[Data to examine]
=-=-=-=-=
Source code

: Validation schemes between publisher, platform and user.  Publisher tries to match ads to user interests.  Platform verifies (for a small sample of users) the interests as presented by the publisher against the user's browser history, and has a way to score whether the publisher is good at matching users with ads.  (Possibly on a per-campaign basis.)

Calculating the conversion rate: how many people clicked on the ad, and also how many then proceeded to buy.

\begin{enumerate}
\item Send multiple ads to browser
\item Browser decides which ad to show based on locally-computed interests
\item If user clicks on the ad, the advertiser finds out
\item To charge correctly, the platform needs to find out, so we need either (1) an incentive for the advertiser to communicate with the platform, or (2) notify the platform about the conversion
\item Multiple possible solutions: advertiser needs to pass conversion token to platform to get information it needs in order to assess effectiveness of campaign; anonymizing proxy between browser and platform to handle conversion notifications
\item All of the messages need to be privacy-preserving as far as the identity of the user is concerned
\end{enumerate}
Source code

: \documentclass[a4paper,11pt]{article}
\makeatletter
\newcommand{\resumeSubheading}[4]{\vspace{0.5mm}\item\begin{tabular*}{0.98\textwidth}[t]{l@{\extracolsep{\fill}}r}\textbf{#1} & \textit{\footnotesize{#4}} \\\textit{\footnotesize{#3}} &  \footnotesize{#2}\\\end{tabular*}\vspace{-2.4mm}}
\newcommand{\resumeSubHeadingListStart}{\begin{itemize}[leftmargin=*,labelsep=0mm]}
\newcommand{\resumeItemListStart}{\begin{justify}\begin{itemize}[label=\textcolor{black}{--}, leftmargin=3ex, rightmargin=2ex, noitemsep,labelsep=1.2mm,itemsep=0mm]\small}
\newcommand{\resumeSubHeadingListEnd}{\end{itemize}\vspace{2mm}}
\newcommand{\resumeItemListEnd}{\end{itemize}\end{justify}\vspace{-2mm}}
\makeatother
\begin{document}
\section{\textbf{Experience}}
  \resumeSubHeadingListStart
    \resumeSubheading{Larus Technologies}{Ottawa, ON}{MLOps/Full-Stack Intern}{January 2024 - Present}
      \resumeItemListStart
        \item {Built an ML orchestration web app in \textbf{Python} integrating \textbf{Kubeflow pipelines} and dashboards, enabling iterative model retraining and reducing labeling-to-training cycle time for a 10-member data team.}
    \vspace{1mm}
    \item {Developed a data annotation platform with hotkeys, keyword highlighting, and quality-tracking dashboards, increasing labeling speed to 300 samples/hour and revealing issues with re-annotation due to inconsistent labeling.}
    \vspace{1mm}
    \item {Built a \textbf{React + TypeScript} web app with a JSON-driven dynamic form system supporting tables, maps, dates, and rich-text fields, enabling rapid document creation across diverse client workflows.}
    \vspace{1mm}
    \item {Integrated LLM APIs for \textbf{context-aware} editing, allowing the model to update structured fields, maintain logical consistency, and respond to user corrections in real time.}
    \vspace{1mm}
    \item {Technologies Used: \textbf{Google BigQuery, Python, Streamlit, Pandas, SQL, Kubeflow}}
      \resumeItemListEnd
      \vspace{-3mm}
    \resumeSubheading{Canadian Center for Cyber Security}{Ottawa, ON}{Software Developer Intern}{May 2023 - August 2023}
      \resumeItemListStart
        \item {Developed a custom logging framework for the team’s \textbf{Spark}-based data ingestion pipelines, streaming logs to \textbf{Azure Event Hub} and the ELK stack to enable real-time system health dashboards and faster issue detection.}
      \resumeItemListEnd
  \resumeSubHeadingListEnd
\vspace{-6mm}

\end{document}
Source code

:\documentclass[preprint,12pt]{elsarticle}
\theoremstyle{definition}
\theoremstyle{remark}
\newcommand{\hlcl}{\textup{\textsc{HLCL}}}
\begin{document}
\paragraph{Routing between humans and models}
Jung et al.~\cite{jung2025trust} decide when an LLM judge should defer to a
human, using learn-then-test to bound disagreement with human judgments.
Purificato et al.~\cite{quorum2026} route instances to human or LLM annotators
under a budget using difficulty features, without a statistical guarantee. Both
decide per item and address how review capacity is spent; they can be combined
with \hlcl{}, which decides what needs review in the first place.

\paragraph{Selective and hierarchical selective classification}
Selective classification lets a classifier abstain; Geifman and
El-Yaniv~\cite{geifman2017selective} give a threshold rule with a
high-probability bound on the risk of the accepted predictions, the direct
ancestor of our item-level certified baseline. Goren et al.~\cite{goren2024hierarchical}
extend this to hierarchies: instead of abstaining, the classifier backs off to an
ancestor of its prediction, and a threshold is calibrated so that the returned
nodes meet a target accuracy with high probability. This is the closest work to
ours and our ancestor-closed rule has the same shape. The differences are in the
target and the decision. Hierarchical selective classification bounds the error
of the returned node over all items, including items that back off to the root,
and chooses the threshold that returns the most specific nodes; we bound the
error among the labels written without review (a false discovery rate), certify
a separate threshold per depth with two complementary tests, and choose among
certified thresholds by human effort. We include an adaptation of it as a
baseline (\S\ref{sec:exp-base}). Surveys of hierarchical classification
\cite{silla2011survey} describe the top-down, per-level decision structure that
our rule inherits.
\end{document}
=-=-=-=-=
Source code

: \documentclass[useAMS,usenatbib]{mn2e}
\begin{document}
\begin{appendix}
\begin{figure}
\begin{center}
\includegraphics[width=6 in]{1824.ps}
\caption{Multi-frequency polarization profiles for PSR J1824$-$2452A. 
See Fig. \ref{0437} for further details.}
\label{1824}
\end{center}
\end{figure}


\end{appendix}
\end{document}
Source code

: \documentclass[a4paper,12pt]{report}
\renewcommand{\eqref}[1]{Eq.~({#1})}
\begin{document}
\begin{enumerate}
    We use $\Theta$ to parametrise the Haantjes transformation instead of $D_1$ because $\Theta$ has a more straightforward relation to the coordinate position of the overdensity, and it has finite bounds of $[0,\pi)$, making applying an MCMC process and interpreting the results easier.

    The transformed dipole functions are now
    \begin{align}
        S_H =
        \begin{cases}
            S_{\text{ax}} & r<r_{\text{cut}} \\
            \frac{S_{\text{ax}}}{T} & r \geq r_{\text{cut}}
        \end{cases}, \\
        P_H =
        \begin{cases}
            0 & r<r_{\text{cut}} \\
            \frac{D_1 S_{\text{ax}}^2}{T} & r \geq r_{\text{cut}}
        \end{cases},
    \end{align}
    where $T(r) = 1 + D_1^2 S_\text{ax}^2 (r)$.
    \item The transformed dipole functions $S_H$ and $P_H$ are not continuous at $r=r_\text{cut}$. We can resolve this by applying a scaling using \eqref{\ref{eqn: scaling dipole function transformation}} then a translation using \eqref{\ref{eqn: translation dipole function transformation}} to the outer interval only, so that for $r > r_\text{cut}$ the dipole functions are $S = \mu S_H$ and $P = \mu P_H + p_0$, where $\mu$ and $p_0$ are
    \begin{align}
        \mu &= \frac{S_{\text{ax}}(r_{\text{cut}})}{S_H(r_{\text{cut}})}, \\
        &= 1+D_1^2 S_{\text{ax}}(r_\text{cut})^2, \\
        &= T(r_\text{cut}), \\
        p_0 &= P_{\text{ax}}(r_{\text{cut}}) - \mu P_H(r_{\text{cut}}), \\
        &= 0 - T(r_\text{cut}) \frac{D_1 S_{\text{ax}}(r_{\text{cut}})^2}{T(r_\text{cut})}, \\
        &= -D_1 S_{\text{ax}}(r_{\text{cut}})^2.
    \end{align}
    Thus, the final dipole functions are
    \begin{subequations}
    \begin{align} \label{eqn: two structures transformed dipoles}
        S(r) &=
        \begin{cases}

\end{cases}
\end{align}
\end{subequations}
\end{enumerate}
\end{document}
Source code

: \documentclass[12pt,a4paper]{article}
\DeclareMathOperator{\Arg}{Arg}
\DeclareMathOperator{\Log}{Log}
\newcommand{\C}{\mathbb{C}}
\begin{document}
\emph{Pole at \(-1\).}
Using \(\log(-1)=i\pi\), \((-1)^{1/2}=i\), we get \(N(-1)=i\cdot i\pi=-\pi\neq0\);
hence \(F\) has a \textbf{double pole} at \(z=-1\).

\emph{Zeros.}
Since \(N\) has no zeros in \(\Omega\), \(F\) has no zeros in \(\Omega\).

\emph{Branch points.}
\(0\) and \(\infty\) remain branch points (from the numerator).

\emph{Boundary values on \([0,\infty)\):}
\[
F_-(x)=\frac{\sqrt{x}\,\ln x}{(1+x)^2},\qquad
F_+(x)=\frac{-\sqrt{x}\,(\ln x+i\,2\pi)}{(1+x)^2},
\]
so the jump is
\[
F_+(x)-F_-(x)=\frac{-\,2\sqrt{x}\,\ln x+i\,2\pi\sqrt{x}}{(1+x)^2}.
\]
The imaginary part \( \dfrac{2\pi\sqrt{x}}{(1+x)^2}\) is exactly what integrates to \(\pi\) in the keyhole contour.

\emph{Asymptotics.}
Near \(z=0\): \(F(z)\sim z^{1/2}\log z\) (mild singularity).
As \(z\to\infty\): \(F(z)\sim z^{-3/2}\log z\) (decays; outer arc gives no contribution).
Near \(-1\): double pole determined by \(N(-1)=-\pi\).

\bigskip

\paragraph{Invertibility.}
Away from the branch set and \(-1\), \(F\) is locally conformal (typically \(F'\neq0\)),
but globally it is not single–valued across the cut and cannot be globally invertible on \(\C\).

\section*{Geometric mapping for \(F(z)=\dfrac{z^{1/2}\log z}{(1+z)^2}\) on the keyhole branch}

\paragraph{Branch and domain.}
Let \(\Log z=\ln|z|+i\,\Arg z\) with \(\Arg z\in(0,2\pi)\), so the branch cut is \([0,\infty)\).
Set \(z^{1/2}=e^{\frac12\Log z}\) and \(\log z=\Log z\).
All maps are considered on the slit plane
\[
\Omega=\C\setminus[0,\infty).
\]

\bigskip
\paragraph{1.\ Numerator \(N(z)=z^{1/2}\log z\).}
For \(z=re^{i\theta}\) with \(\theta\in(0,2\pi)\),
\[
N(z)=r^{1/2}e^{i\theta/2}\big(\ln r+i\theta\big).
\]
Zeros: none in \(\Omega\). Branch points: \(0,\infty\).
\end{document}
=-=-=-=-=
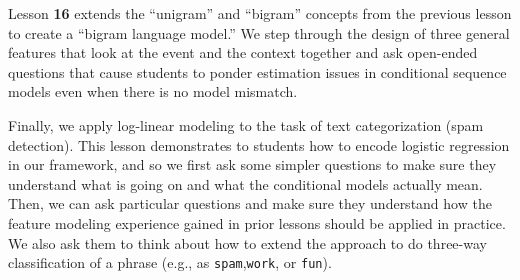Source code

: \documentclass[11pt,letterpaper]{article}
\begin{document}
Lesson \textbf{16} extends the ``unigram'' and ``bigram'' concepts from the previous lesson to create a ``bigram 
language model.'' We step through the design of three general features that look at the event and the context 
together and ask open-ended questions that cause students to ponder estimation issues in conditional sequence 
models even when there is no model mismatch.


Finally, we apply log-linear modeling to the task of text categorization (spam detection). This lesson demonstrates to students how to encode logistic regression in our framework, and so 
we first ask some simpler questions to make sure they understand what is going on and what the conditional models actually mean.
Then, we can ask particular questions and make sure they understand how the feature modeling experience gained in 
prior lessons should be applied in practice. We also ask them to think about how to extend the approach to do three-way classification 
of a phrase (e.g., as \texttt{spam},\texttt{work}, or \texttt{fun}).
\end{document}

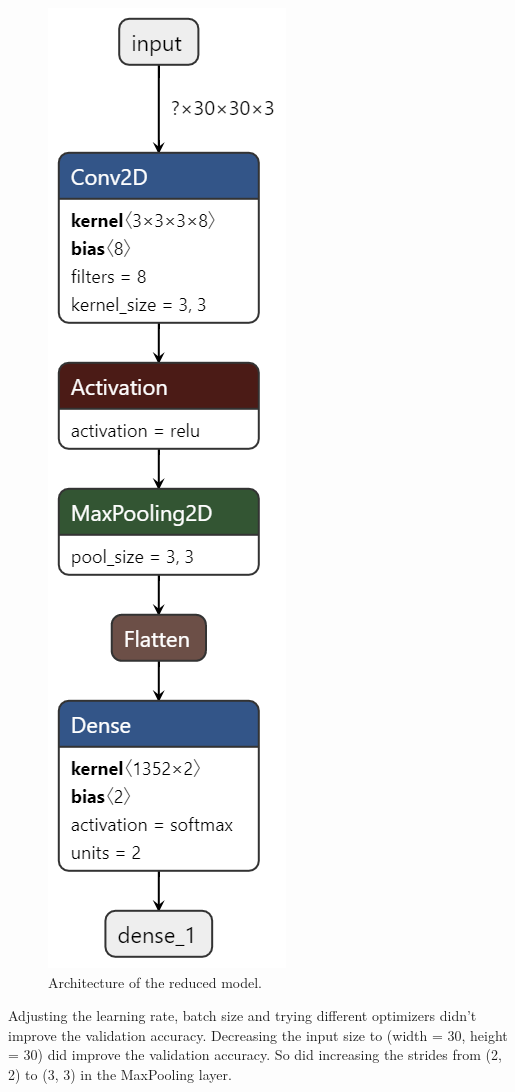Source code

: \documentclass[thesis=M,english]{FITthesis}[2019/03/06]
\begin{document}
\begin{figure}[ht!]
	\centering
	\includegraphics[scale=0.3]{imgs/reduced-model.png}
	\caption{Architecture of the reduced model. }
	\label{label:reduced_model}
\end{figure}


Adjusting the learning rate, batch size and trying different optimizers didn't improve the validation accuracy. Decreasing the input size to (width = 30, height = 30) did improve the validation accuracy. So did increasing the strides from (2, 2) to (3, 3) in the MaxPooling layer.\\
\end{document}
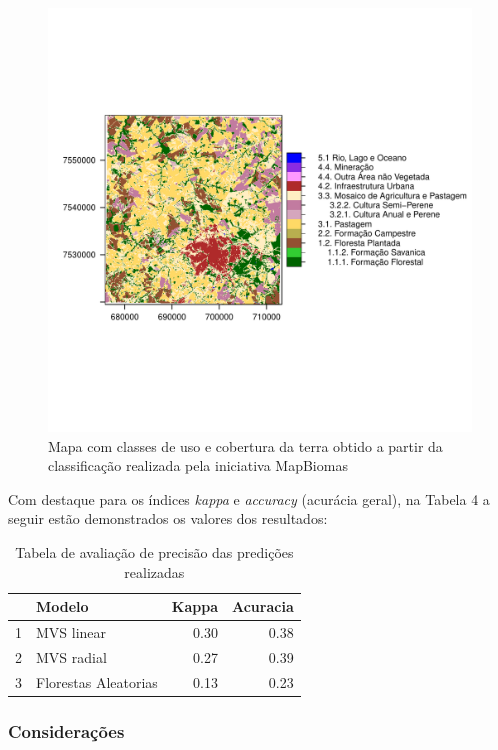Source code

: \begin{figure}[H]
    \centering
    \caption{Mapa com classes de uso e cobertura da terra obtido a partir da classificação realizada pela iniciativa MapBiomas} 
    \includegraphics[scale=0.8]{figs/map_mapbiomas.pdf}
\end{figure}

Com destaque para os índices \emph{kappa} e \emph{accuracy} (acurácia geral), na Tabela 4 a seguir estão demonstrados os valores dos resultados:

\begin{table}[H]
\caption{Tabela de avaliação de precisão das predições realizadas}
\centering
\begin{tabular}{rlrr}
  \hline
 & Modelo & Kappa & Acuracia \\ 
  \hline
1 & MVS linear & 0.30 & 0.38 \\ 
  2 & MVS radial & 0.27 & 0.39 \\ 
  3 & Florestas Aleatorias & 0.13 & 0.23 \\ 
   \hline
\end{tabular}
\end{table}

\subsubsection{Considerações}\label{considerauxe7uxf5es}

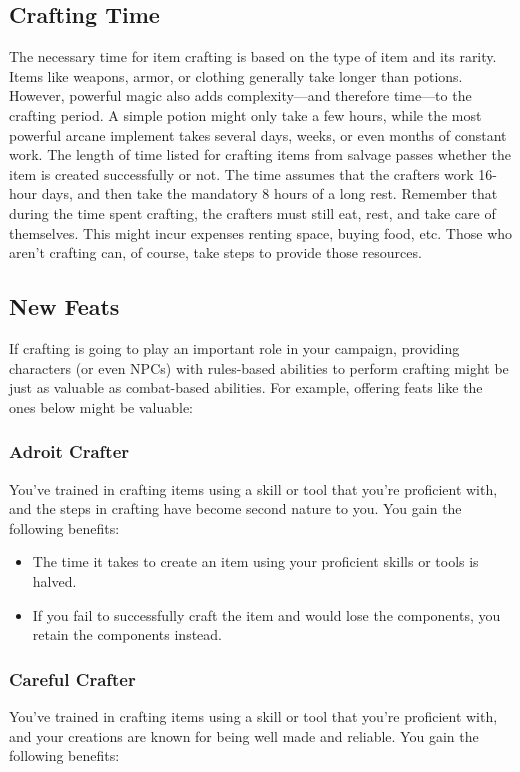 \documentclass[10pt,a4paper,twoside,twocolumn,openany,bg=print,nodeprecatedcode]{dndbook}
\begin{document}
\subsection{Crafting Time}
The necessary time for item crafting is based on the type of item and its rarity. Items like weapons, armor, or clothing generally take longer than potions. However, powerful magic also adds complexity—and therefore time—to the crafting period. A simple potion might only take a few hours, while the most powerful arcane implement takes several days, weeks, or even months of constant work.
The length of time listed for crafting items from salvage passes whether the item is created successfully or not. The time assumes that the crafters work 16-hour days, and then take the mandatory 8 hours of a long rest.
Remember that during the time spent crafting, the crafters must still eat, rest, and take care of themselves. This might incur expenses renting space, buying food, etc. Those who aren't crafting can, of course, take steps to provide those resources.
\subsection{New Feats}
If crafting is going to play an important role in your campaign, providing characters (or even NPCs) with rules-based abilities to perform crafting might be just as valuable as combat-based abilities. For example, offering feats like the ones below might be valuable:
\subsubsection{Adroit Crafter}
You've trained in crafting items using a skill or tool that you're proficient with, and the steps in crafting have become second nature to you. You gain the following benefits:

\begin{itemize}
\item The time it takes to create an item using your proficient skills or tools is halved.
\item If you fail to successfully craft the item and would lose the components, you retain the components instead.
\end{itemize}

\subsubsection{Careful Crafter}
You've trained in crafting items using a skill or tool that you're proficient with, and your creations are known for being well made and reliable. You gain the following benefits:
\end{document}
=-=-=-=-=
[Work required]
Within the listing above, give again exactly every line from the line with "ancestor of our" through the line with "ours and our", both included, and no other line.

[Response area]
ancestor of our item-level certified baseline. Goren et al.~\cite{goren2024hierarchical}
extend this to hierarchies: instead of abstaining, the classifier backs off to an
ancestor of its prediction, and a threshold is calibrated so that the returned
nodes meet a target accuracy with high probability. This is the closest work to
ours and our ancestor-closed rule has the same shape. The differences are in the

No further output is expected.